Ceylan Adanalı Kabadayıoğlu

Down sendromu dostları bu yıl da kromozom saymadı

22 Mart 2017 Çarşamba

Egoları, kompleksleri, hırsları, yargılamaları yok.

Merhamet ve şefkat duyguları çok.

Kaç yaşında olurlarsa olsunlar içlerinde hem olgun hem de saf ve duygulu bir çocuk saklı.

Onlar tıpkı bizim gibiler.

+1 kromozom farkla!

Birleşmiş Milletler tarafından ilan edilen “21 Mart Dünya Down Sendromu Farkındalık Günü” nü bir yıl daha geride bıraktık. Bu 21 Mart’ta da gerçek dostlar kromozom saymadı. Harika repliklerle dolu kısa filmler yayına girdi. Derin mesajlar içeren kamu spotları yayınlandı.Birçok üniversiteler, kurum ve kuruluşlar söyleşiler, paneller, etkinlikler, konserler düzenledi. Her yıldan farklı olarak, bu yıl vatandaşlar change.org.dan down sendromluların eğitimine destek kampanyaları başlattı. Fransa’nın en büyük kanallarından biri olan France 2 kanalında down sendromlu bir genç kız hava durumu sundu.

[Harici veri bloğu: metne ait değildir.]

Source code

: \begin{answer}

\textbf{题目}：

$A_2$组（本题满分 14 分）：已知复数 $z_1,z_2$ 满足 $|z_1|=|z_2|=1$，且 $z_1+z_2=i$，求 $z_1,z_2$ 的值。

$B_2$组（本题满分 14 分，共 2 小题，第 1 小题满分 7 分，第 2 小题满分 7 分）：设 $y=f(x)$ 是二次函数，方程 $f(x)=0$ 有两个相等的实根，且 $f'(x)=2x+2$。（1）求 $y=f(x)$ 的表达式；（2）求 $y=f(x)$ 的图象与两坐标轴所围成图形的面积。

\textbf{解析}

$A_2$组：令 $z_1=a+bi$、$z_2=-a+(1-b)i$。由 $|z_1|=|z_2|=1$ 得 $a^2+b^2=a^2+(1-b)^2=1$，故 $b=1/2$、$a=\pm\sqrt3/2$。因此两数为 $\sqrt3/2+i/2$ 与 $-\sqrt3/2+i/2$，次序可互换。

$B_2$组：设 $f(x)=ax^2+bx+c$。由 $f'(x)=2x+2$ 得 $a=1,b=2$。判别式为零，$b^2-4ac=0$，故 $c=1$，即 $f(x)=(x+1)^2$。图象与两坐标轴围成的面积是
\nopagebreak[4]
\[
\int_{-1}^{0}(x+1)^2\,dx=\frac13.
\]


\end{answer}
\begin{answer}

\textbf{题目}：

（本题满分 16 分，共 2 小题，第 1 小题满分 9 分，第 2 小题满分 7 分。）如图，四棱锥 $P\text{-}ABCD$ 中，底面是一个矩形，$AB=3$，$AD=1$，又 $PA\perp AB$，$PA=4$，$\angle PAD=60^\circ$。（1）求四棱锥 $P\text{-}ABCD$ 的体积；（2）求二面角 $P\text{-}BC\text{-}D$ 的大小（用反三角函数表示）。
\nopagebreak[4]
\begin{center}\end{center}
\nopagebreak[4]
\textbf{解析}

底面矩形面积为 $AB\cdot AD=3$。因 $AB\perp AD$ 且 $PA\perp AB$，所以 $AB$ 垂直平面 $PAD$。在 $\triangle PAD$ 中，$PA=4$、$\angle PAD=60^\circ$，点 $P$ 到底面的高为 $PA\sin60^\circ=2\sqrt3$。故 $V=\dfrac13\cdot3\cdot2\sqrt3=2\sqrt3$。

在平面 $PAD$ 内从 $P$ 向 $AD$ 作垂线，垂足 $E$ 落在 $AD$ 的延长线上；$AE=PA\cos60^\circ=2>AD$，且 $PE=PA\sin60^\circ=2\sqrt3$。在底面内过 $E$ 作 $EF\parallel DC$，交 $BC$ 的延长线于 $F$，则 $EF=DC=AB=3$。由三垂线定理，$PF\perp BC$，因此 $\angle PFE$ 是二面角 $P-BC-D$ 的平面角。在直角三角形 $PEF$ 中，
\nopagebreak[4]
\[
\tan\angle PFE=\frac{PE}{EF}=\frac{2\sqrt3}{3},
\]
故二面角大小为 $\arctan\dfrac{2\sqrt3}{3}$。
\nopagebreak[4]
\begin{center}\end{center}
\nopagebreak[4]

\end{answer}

12 RESSAMIN ESERİNDEKİ YÜZLER DOWN SENDROMLU GENÇLERİN YÜZLERİYLE DEĞİŞTİRİLEREK DÜNYADA BİR İLKE İMZA ATILDI

Onların hayatın her alanında var olabileceğini ve bizlerle eşit yaşayabileceğini ifade eden öyle özel bir proje vardı ki bu yıl, bana göre bu yılki “Down Sendromu Farkındalığı” etkinliklerine damgasını vurdu. Bu proje İZEV İstanbul Zihinsel Engelliler Eğitim ve Dayanışma Vakfı’na aitti.

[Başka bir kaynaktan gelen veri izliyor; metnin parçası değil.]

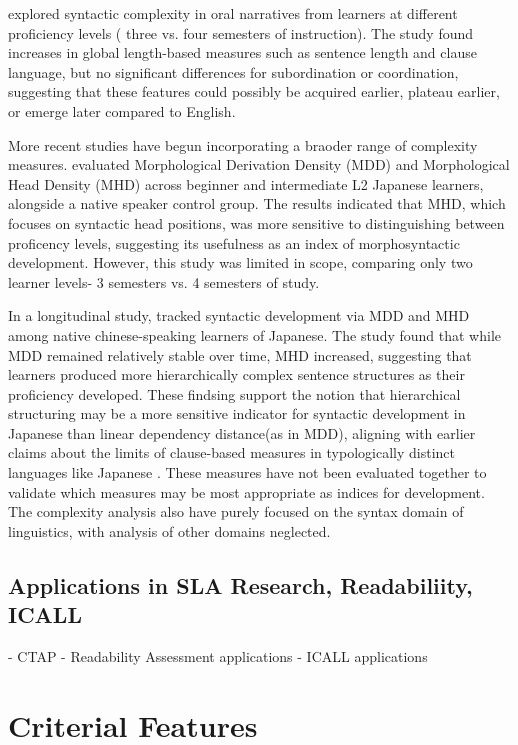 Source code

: \cite{Iwashita2006} explored syntactic complexity in oral narratives from learners at different proficiency levels (
three vs. four semesters of instruction). The study found increases in global length-based measures such as sentence
length and clause language, but no significant differences for subordination or coordination, suggesting that these
features could possibly be acquired earlier, plateau earlier, or emerge later compared to English.

More recent studies have begun incorporating a braoder range of complexity measures. \cite{komori2019} evaluated
Morphological Derivation Density (MDD) and Morphological Head Density (MHD) across beginner and intermediate L2
Japanese learners, alongside a native speaker control group. The results indicated that MHD, which focuses on
syntactic head positions, was more sensitive to distinguishing between proficency levels, suggesting its usefulness
as an index of morphosyntactic development. However, this study was limited in scope, comparing only two learner
levels- 3 semesters vs. 4 semesters of study.

In a longitudinal study, \cite{Yang2023} tracked syntactic development via MDD and MHD among native chinese-speaking
learners of Japanese. The study found that while MDD remained relatively stable over time, MHD increased, suggesting
that learners produced more hierarchically complex sentence structures as their proficiency developed. These
findsing support the notion that hierarchical structuring may be a more sensitive indicator for syntactic development
in Japanese than linear dependency distance(as in MDD), aligning with earlier claims about the limits of
clause-based measures in typologically distinct languages like Japanese \citep{Iwashita2006}. These measures have
not been evaluated together to validate which measures may be most appropriate as indices for development. The
complexity analysis also have purely focused on the syntax domain of linguistics, with
analysis of other domains neglected.

\subsection{Applications in SLA Research, Readabiliity, ICALL}
- CTAP
- Readability Assessment applications
- ICALL applications


\section{Criterial Features}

Dünya resim sanatına damgasına vuran 12 ressamın 12 klasik eserindeki yüzler 12 down sendromlu gencin yüzleriyle değiştirilerek yeniden yorumlandı. Dünyada bir ilk olan böylesi uluslararası bir projede modellik yapan ve proje lansmanında kendi resminin ev sahipliğini yapan down sendromlu gençler bu projeyle, ötekileştirilmeden hayatın her alanında var olabileceklerinin en güzel örneğini verdi.

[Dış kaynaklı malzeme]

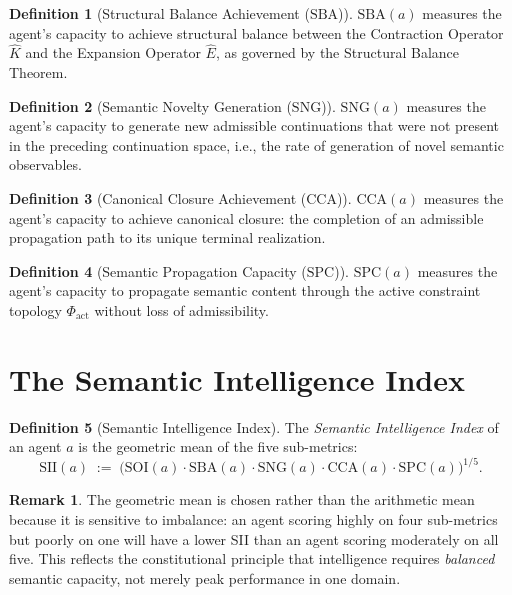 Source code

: \documentclass[12pt,anyside]{book}
\theoremstyle{plain}
\theoremstyle{definition}
\newtheorem{definition}{Definition}[chapter]
\newtheorem{remark}{Remark}[chapter]
\newcommand{\Ehat}{\hat{E}}            %
\newcommand{\SII}{\mathrm{SII}}        %
\newcommand{\SOI}{\mathrm{SOI}}        %
\newcommand{\SBA}{\mathrm{SBA}}        %
\newcommand{\SNG}{\mathrm{SNG}}        %
\newcommand{\CCA}{\mathrm{CCA}}        %
\newcommand{\SPC}{\mathrm{SPC}}        %
\begin{document}
\begin{definition}[Structural Balance Achievement ($\SBA$)]\label{def:sba}
$\SBA(a)$ measures the agent's capacity to achieve structural balance between the Contraction Operator $\hat{K}$ and the Expansion Operator $\Ehat$, as governed by the Structural Balance Theorem.
\end{definition}

\begin{definition}[Semantic Novelty Generation ($\SNG$)]\label{def:sng}
$\SNG(a)$ measures the agent's capacity to generate new admissible continuations that were not present in the preceding continuation space, i.e., the rate of generation of novel semantic observables.
\end{definition}

\begin{definition}[Canonical Closure Achievement ($\CCA$)]\label{def:cca}
$\CCA(a)$ measures the agent's capacity to achieve canonical closure: the completion of an admissible propagation path to its unique terminal realization.
\end{definition}

\begin{definition}[Semantic Propagation Capacity ($\SPC$)]\label{def:spc}
$\SPC(a)$ measures the agent's capacity to propagate semantic content through the active constraint topology $\Phi_{\mathrm{act}}$ without loss of admissibility.
\end{definition}

\section{The Semantic Intelligence Index}

\begin{definition}[Semantic Intelligence Index]\label{def:sii}
The \emph{Semantic Intelligence Index} of an agent $a$ is the geometric mean of the five sub-metrics:
\[
\boxed{
\SII(a) \;:=\;
\bigl(\SOI(a) \cdot \SBA(a) \cdot \SNG(a) \cdot \CCA(a) \cdot \SPC(a)\bigr)^{1/5}.
}
\]
\end{definition}

\begin{remark}
The geometric mean is chosen rather than the arithmetic mean because it is sensitive to imbalance: an agent scoring highly on four sub-metrics but poorly on one will have a lower SII than an agent scoring moderately on all five. This reflects the constitutional principle that intelligence requires \emph{balanced} semantic capacity, not merely peak performance in one domain.
\end{remark}
\end{document}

Dünya çapında ses getiren ve dünyada bir ilk olan bu projenin sergisi her kesimden insanın hayatına dokunabilmesi ve farkındalık yaratabilmesi adına uzun süredir çeşitli avmlerde devam ediyor.

ŞİŞLİ DOWN CAFE’NİN YAŞATTIKLARI

Ben de bu yıl “Dünya Down Sendromu Farkındalık Günü”nde Şişli Down Cafe’nin misafiriydim. Günde yaklaşık 5 genç olmak üzre toplamda 20-25 down sendromlu gence çalışma imkanı sağlayan Down Cafe sadece bir kafe değil, bu gençlerin yaşam kalitesini geliştirecek becerileri edinmeleri için Onlara fırsatlar sunan bir okul aynı zamanda.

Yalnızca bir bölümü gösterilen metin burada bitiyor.